**Task to carry out**
Locate the line containing "often better) results", then please write out that line and all the lines below it in the entries exactly.

**Rendered images with source text**
┄┄┄┄┄┄┄┄┄┄

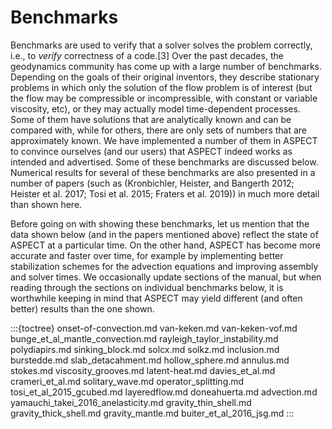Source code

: 
# Benchmarks

Benchmarks are used to verify that a solver solves the problem correctly,
i.e., to *verify* correctness of a code.[3] Over the past decades, the
geodynamics community has come up with a large number of benchmarks. Depending
on the goals of their original inventors, they describe stationary problems in
which only the solution of the flow problem is of interest (but the flow may
be compressible or incompressible, with constant or variable viscosity, etc),
or they may actually model time-dependent processes. Some of them have
solutions that are analytically known and can be compared with, while for
others, there are only sets of numbers that are approximately known. We have
implemented a number of them in <span class="smallcaps">ASPECT</span> to
convince ourselves (and our users) that <span class="smallcaps">ASPECT</span>
indeed works as intended and advertised. Some of these benchmarks are
discussed below. Numerical results for several of these benchmarks are also
presented in a number of papers (such as (Kronbichler, Heister, and Bangerth
2012; Heister et al. 2017; Tosi et al. 2015; Fraters et al. 2019)) in much
more detail than shown here.

Before going on with showing these benchmarks, let us mention that the data
shown below (and in the papers mentioned above) reflect the state of <span
class="smallcaps">ASPECT</span> at a particular time. On the other hand, <span
class="smallcaps">ASPECT</span> has become more accurate and faster over time,
for example by implementing better stabilization schemes for the advection
equations and improving assembly and solver times. We occasionally update
sections of the manual, but when reading through the sections on individual
benchmarks below, it is worthwhile keeping in mind that <span
class="smallcaps">ASPECT</span> may yield different (and often better) results
than the one shown.



:::{toctree}
onset-of-convection.md
van-keken.md
van-keken-vof.md
bunge_et_al_mantle_convection.md
rayleigh_taylor_instability.md
polydiapirs.md
sinking_block.md
solcx.md
solkz.md
inclusion.md
burstedde.md
slab_detacahment.md
hollow_sphere.md
annulus.md
stokes.md
viscosity_grooves.md
latent-heat.md
davies_et_al.md
crameri_et_al.md
solitary_wave.md
operator_splitting.md
tosi_et_al_2015_gcubed.md
layeredflow.md
doneahuerta.md
advection.md
yamauchi_takei_2016_anelasticity.md
gravity_thin_shell.md
gravity_thick_shell.md
gravity_mantle.md
buiter_et_al_2016_jsg.md
:::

┄┄┄┄┄┄┄┄┄┄

**Response**
class="smallcaps">ASPECT</span> may yield different (and often better) results
than the one shown.



:::{toctree}
onset-of-convection.md
van-keken.md
van-keken-vof.md
bunge_et_al_mantle_convection.md
rayleigh_taylor_instability.md
polydiapirs.md
sinking_block.md
solcx.md
solkz.md
inclusion.md
burstedde.md
slab_detacahment.md
hollow_sphere.md
annulus.md
stokes.md
viscosity_grooves.md
latent-heat.md
davies_et_al.md
crameri_et_al.md
solitary_wave.md
operator_splitting.md
tosi_et_al_2015_gcubed.md
layeredflow.md
doneahuerta.md
advection.md
yamauchi_takei_2016_anelasticity.md
gravity_thin_shell.md
gravity_thick_shell.md
gravity_mantle.md
buiter_et_al_2016_jsg.md
:::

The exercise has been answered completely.